A new report from the Tennessee Bureau of Workers’ Compensation Compliance Program highlights how construction companies and subcontractors are misclassifying workers to avoid paying workers’ compensation. The report details several other practices rampant in the construction industry that deny protections to workers and give noncompliant businesses a financial edge when it comes to securing contracts.
These practices put workers at risk. If workers are injured on the job, for instance, there’s a chance their employers won’t compensate them because they’re listed as independent contractors rather than as employees. Noncompliance also costs the state tax dollars, though the amount of dollars owed is difficult to pin down, especially when employers try to hide information from assessors.
“It’s sort of like an iceberg,” says Amanda Terry, the bureau’s director of compliance. “What we believe that we’re seeing is only 10 percent — the part that’s above the surface.”Â
The state collects 4.4 percent on workers’ compensation premiums, and the report says that in 2016, insurance carriers may have lost as much as $296 million.

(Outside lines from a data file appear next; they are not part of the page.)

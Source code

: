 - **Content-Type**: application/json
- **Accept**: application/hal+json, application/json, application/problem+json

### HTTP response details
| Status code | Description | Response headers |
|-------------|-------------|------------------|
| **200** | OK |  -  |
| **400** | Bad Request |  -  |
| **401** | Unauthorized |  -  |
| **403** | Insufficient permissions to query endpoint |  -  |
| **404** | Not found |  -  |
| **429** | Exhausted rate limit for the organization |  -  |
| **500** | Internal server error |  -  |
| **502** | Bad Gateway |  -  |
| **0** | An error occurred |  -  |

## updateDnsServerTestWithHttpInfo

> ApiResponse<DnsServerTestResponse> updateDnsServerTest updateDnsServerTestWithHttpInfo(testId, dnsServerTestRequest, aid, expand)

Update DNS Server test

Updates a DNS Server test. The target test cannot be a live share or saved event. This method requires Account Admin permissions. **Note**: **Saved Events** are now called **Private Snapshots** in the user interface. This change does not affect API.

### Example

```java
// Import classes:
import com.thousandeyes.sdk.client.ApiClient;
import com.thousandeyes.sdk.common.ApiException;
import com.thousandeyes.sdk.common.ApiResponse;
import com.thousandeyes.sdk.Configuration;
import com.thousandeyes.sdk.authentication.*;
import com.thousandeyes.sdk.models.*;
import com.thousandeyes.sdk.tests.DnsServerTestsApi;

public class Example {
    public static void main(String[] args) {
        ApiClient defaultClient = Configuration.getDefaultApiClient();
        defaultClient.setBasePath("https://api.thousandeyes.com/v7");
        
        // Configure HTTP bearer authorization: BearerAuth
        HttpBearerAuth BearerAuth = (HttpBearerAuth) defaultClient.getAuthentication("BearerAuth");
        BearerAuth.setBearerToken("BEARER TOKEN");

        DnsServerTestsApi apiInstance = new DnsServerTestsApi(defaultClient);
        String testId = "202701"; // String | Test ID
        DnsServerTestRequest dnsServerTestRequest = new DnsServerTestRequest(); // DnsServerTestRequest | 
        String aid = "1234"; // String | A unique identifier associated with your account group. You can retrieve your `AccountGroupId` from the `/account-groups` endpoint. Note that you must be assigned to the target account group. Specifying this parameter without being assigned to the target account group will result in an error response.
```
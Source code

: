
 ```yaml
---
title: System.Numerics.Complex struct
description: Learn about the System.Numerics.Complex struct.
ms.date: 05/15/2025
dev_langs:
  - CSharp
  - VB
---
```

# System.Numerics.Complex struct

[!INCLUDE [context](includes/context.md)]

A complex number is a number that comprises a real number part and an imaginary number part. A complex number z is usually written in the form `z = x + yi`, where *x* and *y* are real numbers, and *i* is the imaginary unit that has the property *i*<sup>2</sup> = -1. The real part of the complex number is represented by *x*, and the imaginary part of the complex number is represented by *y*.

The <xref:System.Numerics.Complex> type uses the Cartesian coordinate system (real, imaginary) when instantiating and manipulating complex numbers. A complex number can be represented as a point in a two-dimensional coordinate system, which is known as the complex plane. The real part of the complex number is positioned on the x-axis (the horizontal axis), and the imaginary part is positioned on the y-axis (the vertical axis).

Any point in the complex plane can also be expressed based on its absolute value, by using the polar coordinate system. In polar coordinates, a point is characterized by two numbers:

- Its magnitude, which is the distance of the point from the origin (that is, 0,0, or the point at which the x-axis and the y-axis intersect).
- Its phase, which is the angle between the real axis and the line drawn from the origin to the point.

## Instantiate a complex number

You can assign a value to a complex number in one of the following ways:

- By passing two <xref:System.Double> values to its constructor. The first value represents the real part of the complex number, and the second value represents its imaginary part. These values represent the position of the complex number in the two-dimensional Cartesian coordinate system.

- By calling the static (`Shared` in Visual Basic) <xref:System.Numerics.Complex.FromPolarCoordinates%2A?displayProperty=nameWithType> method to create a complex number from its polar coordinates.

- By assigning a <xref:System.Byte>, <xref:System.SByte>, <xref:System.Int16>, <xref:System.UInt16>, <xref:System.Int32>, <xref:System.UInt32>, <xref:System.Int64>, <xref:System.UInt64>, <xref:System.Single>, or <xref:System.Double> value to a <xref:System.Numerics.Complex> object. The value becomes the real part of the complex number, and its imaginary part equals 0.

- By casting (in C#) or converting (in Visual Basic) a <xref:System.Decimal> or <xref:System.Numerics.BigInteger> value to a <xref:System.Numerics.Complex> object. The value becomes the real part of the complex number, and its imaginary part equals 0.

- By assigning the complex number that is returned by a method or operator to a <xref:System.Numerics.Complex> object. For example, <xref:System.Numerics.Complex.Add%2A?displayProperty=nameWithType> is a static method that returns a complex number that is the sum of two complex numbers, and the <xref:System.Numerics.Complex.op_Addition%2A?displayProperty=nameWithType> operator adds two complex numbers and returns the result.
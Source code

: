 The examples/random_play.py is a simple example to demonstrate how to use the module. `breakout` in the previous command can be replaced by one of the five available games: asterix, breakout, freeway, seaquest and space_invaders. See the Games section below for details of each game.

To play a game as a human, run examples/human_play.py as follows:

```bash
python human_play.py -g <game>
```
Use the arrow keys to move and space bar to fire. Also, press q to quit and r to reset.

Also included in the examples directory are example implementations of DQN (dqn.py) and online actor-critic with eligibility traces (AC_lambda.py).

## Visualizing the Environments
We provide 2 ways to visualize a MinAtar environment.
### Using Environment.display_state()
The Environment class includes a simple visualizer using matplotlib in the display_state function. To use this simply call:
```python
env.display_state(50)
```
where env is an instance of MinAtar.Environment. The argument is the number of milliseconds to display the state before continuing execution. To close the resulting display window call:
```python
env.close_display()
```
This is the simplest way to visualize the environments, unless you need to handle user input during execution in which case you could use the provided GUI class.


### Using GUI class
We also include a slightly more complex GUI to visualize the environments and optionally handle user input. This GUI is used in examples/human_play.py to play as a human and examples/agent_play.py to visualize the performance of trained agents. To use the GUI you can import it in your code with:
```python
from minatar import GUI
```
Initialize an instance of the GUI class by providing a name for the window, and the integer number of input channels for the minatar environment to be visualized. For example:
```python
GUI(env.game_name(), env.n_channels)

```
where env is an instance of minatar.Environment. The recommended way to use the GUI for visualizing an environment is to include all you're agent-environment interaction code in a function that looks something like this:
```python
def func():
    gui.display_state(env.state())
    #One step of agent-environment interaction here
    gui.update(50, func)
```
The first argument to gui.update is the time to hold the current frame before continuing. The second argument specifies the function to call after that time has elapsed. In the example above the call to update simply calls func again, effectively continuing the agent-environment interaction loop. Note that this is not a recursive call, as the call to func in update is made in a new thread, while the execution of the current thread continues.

The report says many employers also hire workers through subcontractors known as labor brokers, which frequently misclassify employees. Contractors hire these brokers, who in turn provide workers for a construction site. Many of these brokers have also been accused of wage theft and other compliance issues.
“We find that ... when an employer is doing the wrong thing with their workers’ comp, they’re generally doing the wrong thing across the board,” says Terry.
These practices give labor brokers an unfair advantage. Victor White, director at Mid-South Carpenters Regional Council, a union representing carpenters, tells the Scene that a law-abiding contractor “walks in the door at a 20 percent disadvantage” compared to noncompliant businesses when it comes to bidding on contracts.
The carpenters’ union has also been vocal about wage theft on construction sites, saying construction workers at the Margaritaville Hotel and Joseph Hotel were denied overtime pay by the subcontractors and brokers who hired them.
Ernesto Arias, a compliance officer with the union, says that since labor brokers still receive the funding to pay for workers’ overtime, they’ll pocket whatever money they don’t give to their employees. White and Arias add that undocumented immigrants are often the victims of wage theft in these cases.
But penalizing noncompliant businesses has proven difficult. According to the report, the compliance program assessed more than $4.5 million in penalties from 2018 to 2019, but collected only $1.8 million in assessments. Currently, the compliance program sends a bill to the employer and can work either with a collection agency on smaller penalties or the state attorney general’s office for larger amounts. Some collection methods, like liens against property, require obtaining a ruling from a civil court. However, the report says the compliance program is starting to work with the attorney general’s office to pursue criminal prosecutions against noncompliant employers.
The report also describes a “revolving door” of noncompliant businesses that leave the state or otherwise disappear, and then return to the state under a new name. By reopening under a new name, they avoid paying penalties.
“They just thumb their nose at the state of Tennessee when it comes to abiding by the laws,” says White.
Terry says a so-called “successor in interest” law — that is, a policy that would determine whether the owner of a new business is accountable for any penalties assessed against their last venture — would hold business owners accountable for past noncompliance.
Additionally, contractors aren’t always held accountable for their subcontractor’s noncompliance. Terry says that while a contractor will pay for an injury claim if the subcontractor doesn’t, there is no similar “up the ladder” provision for penalties.
Other misconduct listed in the report includes employers signing up their workers for exemptions to workers’ compensation payments — a list meant exclusively for business owners. Out-of-state workers are also denied the proper coverage, according to the report.
Terry and White are calling for tougher laws and better collection tools to deal with noncompliant businesses, even if they reopen under new names.
A bill has been introduced in both chambers of the state legislature to amend the current law related to workers’ compensation. Filed in the state Senate by Sen. Sara Kyle (D-Memphis) and in the House by Rep. Dwayne Thompson (D-Cordova), the bill would give the administrator of the Bureau of Workers’ Compensation expanded powers, including the ability to issue a stop-work order on noncompliant employers. Penalties and stop-work orders would also apply to successor businesses.